>>>>

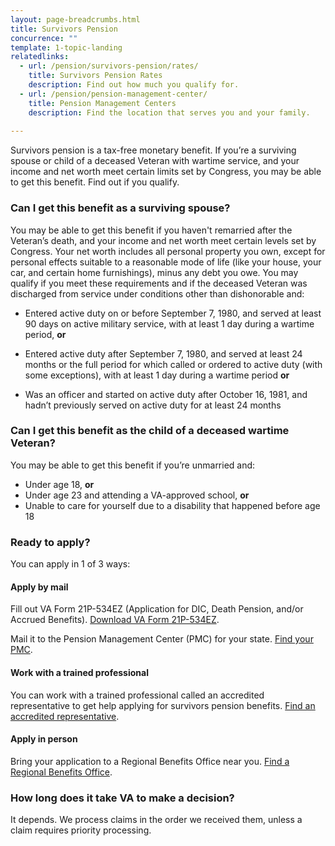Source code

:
 ```yaml
---
layout: page-breadcrumbs.html
title: Survivors Pension
concurrence: "" 
template: 1-topic-landing
relatedlinks: 
  - url: /pension/survivors-pension/rates/
    title: Survivors Pension Rates
    description: Find out how much you qualify for.
  - url: /pension/pension-management-center/
    title: Pension Management Centers
    description: Find the location that serves you and your family. 
    
---
```


<div class="va-introtext">

Survivors pension is a tax-free monetary benefit. If you’re a surviving spouse or child of a deceased Veteran with wartime service, and your income and net worth meet certain limits set by Congress, you may be able to get this benefit. Find out if you qualify. 

</div>

<div class="feature" markdown=“1”>

### Can I get this benefit as a surviving spouse?

You may be able to get this benefit if you haven't remarried after the Veteran’s death, and your income and net worth meet certain levels set by Congress. Your net worth includes all personal property you own, except for personal effects suitable to a reasonable mode of life (like your house, your car, and certain home furnishings), minus any debt you owe. You may qualify if you meet these requirements and if the deceased Veteran was discharged from service under conditions other than dishonorable and:

- Entered active duty on or before September 7, 1980, and served at least 90 days on active military service, with at least 1 day during a wartime period, **or**

- Entered active duty after September 7, 1980, and served at least 24 months or the full period for which called or ordered to active duty (with some exceptions), with at least 1 day during a wartime period **or**

- Was an officer and started on active duty after October 16, 1981, and hadn’t previously served on active duty for at least 24 months


### Can I get this benefit as the child of a deceased wartime Veteran?

You may be able to get this benefit if you’re unmarried and: 
- Under age 18, **or**
- Under age 23 and attending a VA-approved school, **or**
- Unable to care for yourself due to a disability that happened before age 18

</div>

### Ready to apply? 

You can apply in 1 of 3 ways:

#### Apply by mail

Fill out VA Form 21P-534EZ (Application for DIC, Death Pension, and/or Accrued Benefits). [Download VA Form 21P-534EZ](http://vbaw.vba.va.gov/bl/20/cio/20s5/forms/VBA-21P-534EZ-ARE.pdf). 

Mail it to the Pension Management Center (PMC) for your state. [Find your PMC](/pension/pension-management-center/). 

#### Work with a trained professional

You can work with a trained professional called an accredited representative to get help applying for survivors pension benefits. [Find an accredited representative](/disability-benefits/apply/help/).

#### Apply in person

Bring your application to a Regional Benefits Office near you. [Find a Regional Benefits Office](/facilities/). 

### How long does it take VA to make a decision?

It depends. We process claims in the order we received them, unless a claim requires priority processing.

<<<<

WHAT YOU SHOULD DO
Only an exact copy of the lines from the top of the entries through the line with "### Can I get this benefit as a", both included, should be given, with all pictures omitted.

EXERCISE RESULT
Source code

:
 ```yaml
---
layout: page-breadcrumbs.html
title: Survivors Pension
concurrence: "" 
template: 1-topic-landing
relatedlinks: 
  - url: /pension/survivors-pension/rates/
    title: Survivors Pension Rates
    description: Find out how much you qualify for.
  - url: /pension/pension-management-center/
    title: Pension Management Centers
    description: Find the location that serves you and your family. 
    
---
```


<div class="va-introtext">

Survivors pension is a tax-free monetary benefit. If you’re a surviving spouse or child of a deceased Veteran with wartime service, and your income and net worth meet certain limits set by Congress, you may be able to get this benefit. Find out if you qualify. 

</div>

<div class="feature" markdown=“1”>

### Can I get this benefit as a surviving spouse?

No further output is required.